## [Your assignment]
Below is a listing. Write out exactly its lines between the one holding "LiveG OS](setup.md) instead." and the one holding "Once you have found", inclusive.

## [Supplied material]
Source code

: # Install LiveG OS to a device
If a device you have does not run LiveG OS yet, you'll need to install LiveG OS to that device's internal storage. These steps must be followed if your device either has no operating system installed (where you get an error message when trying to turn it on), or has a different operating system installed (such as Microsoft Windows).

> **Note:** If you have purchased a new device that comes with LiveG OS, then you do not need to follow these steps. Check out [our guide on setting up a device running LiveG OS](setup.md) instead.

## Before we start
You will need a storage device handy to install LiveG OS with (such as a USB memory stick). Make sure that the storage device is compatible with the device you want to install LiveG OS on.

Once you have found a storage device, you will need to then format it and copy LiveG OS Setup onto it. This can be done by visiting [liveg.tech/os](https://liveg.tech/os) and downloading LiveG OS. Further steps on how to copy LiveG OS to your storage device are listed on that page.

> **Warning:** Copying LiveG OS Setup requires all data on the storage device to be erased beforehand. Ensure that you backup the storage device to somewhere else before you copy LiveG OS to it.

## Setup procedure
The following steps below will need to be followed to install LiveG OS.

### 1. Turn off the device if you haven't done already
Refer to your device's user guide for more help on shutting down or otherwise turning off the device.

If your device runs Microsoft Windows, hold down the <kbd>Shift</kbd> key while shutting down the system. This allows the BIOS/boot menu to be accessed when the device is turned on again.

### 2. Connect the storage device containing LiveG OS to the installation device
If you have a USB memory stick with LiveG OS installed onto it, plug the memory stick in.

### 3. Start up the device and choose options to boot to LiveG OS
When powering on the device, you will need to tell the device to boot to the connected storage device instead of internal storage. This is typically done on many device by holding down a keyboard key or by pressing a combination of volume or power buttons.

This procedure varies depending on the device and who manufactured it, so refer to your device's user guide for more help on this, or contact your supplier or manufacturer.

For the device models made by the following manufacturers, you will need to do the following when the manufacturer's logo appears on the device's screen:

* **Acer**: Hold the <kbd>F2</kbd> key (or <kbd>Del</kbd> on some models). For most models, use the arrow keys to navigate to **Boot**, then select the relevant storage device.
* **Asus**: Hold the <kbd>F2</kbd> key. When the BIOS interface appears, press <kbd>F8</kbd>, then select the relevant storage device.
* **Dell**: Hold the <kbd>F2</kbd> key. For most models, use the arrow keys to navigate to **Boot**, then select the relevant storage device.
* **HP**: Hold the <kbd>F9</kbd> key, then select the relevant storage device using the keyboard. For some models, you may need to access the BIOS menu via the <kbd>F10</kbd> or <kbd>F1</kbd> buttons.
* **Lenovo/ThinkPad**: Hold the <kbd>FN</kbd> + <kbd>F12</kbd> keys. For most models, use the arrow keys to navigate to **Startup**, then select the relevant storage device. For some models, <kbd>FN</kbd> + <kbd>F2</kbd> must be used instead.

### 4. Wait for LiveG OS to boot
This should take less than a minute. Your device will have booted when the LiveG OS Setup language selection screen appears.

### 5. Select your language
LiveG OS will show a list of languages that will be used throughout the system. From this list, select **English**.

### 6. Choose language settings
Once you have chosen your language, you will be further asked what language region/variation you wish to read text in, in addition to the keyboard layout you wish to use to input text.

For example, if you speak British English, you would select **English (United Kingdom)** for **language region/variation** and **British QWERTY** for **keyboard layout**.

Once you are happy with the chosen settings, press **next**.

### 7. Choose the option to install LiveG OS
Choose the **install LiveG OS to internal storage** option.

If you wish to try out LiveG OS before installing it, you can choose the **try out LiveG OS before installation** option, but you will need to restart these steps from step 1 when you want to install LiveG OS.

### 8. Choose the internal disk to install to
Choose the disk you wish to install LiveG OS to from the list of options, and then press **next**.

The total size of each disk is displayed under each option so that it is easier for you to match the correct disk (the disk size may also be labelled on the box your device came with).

## [Result]
> **Note:** If you have purchased a new device that comes with LiveG OS, then you do not need to follow these steps. Check out [our guide on setting up a device running LiveG OS](setup.md) instead.

## Before we start
You will need a storage device handy to install LiveG OS with (such as a USB memory stick). Make sure that the storage device is compatible with the device you want to install LiveG OS on.

Once you have found a storage device, you will need to then format it and copy LiveG OS Setup onto it. This can be done by visiting [liveg.tech/os](https://liveg.tech/os) and downloading LiveG OS. Further steps on how to copy LiveG OS to your storage device are listed on that page.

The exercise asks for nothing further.